**Aim of the exercise:**
If a line in the records contains the string "browsing", show that line.

**Task input:**
=-=-=-=-=
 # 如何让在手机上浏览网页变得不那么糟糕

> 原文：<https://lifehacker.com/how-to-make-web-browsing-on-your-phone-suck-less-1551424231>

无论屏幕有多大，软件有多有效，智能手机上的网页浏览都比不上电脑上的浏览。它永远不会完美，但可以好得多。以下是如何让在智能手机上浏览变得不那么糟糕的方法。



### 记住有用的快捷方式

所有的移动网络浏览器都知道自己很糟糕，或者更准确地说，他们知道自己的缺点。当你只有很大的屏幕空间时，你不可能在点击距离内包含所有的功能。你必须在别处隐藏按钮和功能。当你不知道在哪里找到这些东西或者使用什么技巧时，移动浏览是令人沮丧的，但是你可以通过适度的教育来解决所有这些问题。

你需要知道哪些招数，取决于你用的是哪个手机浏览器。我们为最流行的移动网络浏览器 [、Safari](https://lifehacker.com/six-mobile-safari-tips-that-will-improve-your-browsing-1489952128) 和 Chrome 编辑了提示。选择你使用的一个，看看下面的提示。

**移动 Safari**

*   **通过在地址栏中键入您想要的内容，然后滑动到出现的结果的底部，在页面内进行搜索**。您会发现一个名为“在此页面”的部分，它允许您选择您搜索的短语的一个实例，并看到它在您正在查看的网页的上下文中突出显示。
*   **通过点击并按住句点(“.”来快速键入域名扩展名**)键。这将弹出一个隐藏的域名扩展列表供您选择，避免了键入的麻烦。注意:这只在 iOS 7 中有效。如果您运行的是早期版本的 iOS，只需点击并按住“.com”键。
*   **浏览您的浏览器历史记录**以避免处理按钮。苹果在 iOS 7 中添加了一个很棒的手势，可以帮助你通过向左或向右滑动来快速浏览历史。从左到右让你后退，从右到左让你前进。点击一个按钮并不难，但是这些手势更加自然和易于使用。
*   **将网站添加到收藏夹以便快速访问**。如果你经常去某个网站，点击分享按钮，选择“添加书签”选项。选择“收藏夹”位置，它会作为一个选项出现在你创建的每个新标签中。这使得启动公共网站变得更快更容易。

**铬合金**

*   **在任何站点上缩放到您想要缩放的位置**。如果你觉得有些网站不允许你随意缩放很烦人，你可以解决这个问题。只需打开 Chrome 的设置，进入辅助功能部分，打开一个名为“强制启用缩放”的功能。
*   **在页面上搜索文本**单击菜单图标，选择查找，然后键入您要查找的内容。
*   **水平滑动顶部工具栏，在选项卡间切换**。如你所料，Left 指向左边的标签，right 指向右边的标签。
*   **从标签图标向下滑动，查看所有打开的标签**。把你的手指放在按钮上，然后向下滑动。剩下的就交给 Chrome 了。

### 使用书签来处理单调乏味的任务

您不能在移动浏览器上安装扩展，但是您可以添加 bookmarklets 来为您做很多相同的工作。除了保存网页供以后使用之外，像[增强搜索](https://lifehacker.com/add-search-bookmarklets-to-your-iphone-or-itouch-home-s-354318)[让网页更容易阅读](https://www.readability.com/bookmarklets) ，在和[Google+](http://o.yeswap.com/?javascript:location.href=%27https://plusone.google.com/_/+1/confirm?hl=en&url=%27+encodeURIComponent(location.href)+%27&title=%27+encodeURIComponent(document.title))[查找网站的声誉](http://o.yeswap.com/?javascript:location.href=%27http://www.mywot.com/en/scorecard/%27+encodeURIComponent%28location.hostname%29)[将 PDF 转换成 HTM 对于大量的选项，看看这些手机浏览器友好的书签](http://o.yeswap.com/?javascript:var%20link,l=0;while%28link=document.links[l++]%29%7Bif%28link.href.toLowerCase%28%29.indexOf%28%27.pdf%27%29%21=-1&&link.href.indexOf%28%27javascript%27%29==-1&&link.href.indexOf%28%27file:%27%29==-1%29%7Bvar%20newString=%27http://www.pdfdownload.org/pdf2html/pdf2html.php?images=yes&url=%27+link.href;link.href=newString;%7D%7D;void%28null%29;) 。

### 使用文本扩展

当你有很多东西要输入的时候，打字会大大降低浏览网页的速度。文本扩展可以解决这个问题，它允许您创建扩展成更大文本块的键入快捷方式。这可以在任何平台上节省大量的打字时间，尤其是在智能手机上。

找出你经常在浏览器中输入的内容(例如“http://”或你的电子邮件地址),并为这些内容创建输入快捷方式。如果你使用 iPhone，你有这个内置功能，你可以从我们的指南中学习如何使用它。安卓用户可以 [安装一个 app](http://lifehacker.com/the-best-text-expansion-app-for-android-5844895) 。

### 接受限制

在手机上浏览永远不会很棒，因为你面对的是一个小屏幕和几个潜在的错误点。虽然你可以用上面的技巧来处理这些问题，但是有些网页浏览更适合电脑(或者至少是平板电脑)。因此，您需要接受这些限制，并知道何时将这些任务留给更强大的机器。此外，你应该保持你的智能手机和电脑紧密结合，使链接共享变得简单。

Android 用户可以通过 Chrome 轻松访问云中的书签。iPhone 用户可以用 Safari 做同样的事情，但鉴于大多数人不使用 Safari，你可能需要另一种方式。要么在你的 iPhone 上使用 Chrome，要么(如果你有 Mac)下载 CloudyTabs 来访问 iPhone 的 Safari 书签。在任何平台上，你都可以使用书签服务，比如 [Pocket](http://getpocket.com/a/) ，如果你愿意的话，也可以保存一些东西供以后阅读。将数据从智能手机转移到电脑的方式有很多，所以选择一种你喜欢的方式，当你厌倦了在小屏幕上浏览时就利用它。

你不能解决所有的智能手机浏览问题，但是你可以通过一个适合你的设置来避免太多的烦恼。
=-=-=-=-=
**Answer box:**
> 原文：<https://lifehacker.com/how-to-make-web-browsing-on-your-phone-suck-less-1551424231>
你需要知道哪些招数，取决于你用的是哪个手机浏览器。我们为最流行的移动网络浏览器 [、Safari](https://lifehacker.com/six-mobile-safari-tips-that-will-improve-your-browsing-1489952128) 和 Chrome 编辑了提示。选择你使用的一个，看看下面的提示。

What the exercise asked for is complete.